3. Queridos hermanos y hermanas, María es modelo sublime de este nuevo impulso misionero. Precisamente mañana, en la conclusión del mes mariano, la liturgia nos invitará a contemplar el misterio de su visita a Isabel. El relato evangélico de la visitación puede considerarse el paradigma de todo auténtico estilo misionero. En efecto, la Virgen Santa se nos presenta como mujer en camino, peregrina por los senderos del amor, pobre de todo, pero rica de Cristo. Cuando la Iglesia se acerca al hombre con la humildad el amor concreto y la fe de la Virgen, entonces no tiene necesidad de muchas palabras para ser convincente. El Espíritu habla en ella.

A María, amparo y guía de todo itinerario espiritual y apostólico, dirijamos ahora nuestra oración confiada.
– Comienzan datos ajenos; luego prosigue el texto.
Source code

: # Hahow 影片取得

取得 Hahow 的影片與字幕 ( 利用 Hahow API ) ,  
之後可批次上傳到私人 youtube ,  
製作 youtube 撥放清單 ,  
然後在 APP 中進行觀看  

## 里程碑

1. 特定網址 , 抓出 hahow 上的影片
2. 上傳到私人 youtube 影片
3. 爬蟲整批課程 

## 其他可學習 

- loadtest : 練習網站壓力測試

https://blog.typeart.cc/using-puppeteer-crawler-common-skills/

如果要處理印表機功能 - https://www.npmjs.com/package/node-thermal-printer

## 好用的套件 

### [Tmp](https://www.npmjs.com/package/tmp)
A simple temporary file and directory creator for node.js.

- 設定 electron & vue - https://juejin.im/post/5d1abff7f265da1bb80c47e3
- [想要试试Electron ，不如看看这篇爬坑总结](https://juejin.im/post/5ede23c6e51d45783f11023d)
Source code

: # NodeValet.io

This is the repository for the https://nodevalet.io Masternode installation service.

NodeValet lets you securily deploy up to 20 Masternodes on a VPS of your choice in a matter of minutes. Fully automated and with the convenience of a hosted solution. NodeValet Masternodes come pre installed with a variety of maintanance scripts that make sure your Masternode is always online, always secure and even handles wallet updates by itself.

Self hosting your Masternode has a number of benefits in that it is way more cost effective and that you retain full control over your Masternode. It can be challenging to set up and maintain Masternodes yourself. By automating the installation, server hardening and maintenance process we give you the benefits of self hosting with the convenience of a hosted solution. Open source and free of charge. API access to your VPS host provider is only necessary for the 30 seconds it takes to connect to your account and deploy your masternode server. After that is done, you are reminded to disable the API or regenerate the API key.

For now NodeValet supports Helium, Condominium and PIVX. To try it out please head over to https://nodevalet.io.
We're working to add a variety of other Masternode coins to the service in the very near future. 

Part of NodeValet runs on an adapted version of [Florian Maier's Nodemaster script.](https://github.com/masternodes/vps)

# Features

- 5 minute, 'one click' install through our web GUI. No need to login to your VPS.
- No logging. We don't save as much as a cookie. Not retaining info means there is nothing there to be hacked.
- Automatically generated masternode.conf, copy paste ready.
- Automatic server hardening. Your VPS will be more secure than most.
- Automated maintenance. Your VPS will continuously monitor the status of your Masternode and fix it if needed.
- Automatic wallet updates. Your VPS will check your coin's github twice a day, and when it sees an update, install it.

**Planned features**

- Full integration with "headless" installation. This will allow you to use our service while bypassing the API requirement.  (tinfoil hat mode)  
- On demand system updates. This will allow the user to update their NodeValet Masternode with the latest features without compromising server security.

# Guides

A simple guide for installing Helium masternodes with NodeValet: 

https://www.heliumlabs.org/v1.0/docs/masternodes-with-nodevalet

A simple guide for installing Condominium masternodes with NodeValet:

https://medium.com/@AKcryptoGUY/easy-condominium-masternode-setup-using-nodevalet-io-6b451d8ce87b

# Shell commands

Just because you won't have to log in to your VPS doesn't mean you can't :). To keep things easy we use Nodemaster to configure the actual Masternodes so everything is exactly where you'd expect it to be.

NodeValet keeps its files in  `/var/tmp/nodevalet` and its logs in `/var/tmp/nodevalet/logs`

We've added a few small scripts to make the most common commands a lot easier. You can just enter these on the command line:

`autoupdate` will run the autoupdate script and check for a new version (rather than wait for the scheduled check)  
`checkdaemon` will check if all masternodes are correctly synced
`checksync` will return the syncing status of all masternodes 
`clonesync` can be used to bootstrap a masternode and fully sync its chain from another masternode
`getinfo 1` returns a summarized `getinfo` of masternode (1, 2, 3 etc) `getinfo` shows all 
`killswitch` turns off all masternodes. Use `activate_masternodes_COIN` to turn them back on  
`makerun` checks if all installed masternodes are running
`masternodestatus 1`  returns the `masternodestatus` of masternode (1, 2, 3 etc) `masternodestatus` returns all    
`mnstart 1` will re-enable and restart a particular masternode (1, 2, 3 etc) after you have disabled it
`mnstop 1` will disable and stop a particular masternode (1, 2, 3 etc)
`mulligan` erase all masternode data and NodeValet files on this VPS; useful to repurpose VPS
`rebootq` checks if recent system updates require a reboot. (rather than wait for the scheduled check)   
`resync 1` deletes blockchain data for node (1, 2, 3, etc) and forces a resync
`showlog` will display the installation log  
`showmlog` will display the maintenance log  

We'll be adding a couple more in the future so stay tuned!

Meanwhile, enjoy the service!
4. El jueves próximo, día 3 de junio, se celebra el trigésimo aniversario de la muerte del Papa Juan XXIII. El atardecer de aquel día, en la plaza de San Pedro, cien mil fieles asistían a la santa misa celebrada por el Papa agonizante. Después del Ite, missa est resonó la voz de Radio Vaticano: «Con sentimientos de profunda conmoción damos el anuncio siguiente: Juan XXIII acaba de fallecer. El Papa de la bondad ha expirado religiosa y serenamente después de haber recibido los sacramentos de la santa Iglesia romana a las 19.49».

Es una fecha que ha quedado grabada en el alma de todos nosotros: aquella muerte serena con la luz de la fe venía a sellar una vida gastada al servicio de Dios y de la Iglesia.

Hoy queremos recordar con especial afecto al Papa Juan, porque supo unir de modo particular la bondad y la sensibilidad humana con la firmeza en la doctrina revelada por Cristo y enseñada por la Iglesia. Supo también aunar la devoción más profunda y serena y el valor pastoral intrépido, que lo llevó a convocar el concilio Vaticano II.

Que el emotivo recuerdo de su querida y paternal persona se una a la oración, a fin de que su solicitud apostólica siga estando presente y operante en la Iglesia.